[Source texts of formatted documents]
┄┄┄┄┄┄┄┄┄┄

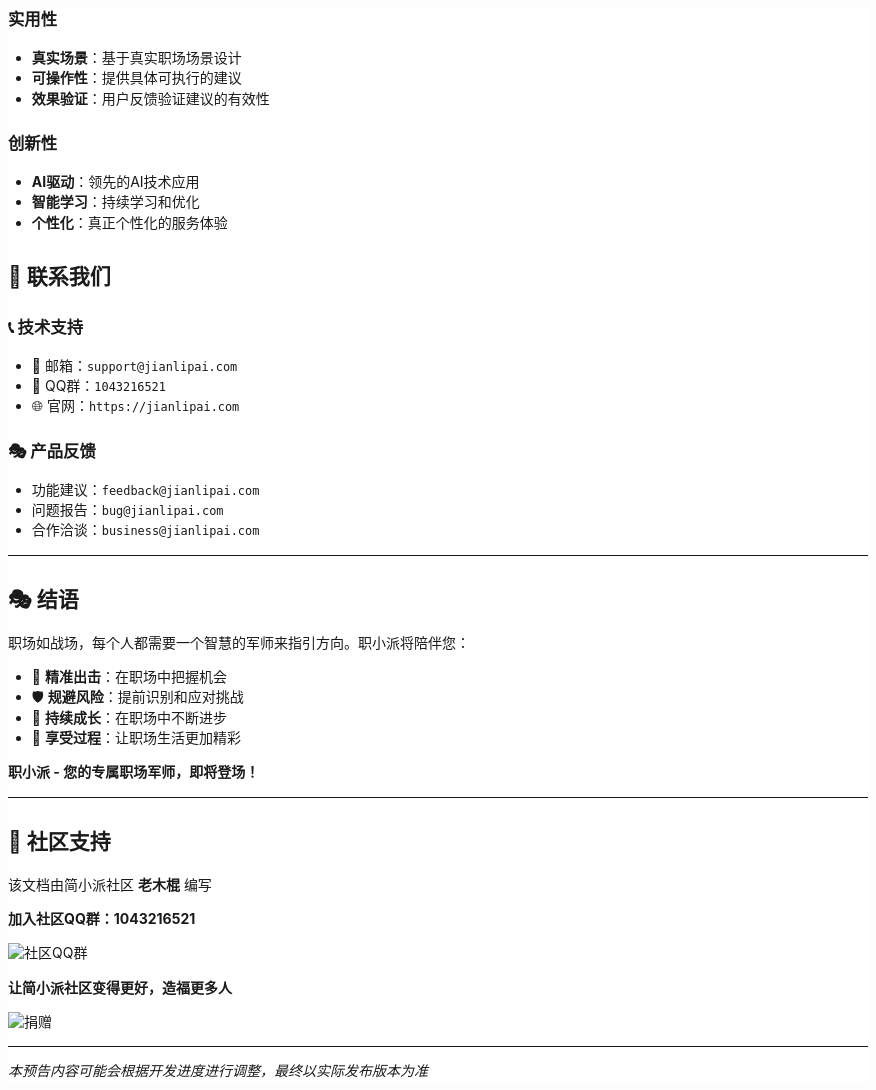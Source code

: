 ### 实用性
- **真实场景**：基于真实职场场景设计
- **可操作性**：提供具体可执行的建议
- **效果验证**：用户反馈验证建议的有效性

### 创新性
- **AI驱动**：领先的AI技术应用
- **智能学习**：持续学习和优化
- **个性化**：真正个性化的服务体验



## 🎪 联系我们

### 📞 技术支持
- 📧 邮箱：`support@jianlipai.com`
- 💬 QQ群：`1043216521`
- 🌐 官网：`https://jianlipai.com`

### 🎭 产品反馈
- 功能建议：`feedback@jianlipai.com`
- 问题报告：`bug@jianlipai.com`
- 合作洽谈：`business@jianlipai.com`

---

## 🎭 结语

职场如战场，每个人都需要一个智慧的军师来指引方向。职小派将陪伴您：

- 🎯 **精准出击**：在职场中把握机会
- 🛡️ **规避风险**：提前识别和应对挑战  
- 🚀 **持续成长**：在职场中不断进步
- 🎪 **享受过程**：让职场生活更加精彩

**职小派 - 您的专属职场军师，即将登场！**

---

## 🤝 社区支持

该文档由简小派社区 **老木棍** 编写

**加入社区QQ群：1043216521**

![社区QQ群](/img/qq.jpg)

**让简小派社区变得更好，造福更多人**

![捐赠](/img/juanzeng.jpg)

---

*本预告内容可能会根据开发进度进行调整，最终以实际发布版本为准*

┄┄┄┄┄┄┄┄┄┄

* Exercise prompt
What goes in the answer is the run of lines from the one holding "- **AI驱动**：领先的AI技术应用" to the end of the entries, reproduced exactly and with nothing else.

* Output for this exercise
- **AI驱动**：领先的AI技术应用
- **智能学习**：持续学习和优化
- **个性化**：真正个性化的服务体验



## 🎪 联系我们

### 📞 技术支持
- 📧 邮箱：`support@jianlipai.com`
- 💬 QQ群：`1043216521`
- 🌐 官网：`https://jianlipai.com`

### 🎭 产品反馈
- 功能建议：`feedback@jianlipai.com`
- 问题报告：`bug@jianlipai.com`
- 合作洽谈：`business@jianlipai.com`

---

## 🎭 结语

职场如战场，每个人都需要一个智慧的军师来指引方向。职小派将陪伴您：

- 🎯 **精准出击**：在职场中把握机会
- 🛡️ **规避风险**：提前识别和应对挑战  
- 🚀 **持续成长**：在职场中不断进步
- 🎪 **享受过程**：让职场生活更加精彩

**职小派 - 您的专属职场军师，即将登场！**

---

## 🤝 社区支持

该文档由简小派社区 **老木棍** 编写

**加入社区QQ群：1043216521**

![社区QQ群](/img/qq.jpg)

**让简小派社区变得更好，造福更多人**

![捐赠](/img/juanzeng.jpg)

---

*本预告内容可能会根据开发进度进行调整，最终以实际发布版本为准*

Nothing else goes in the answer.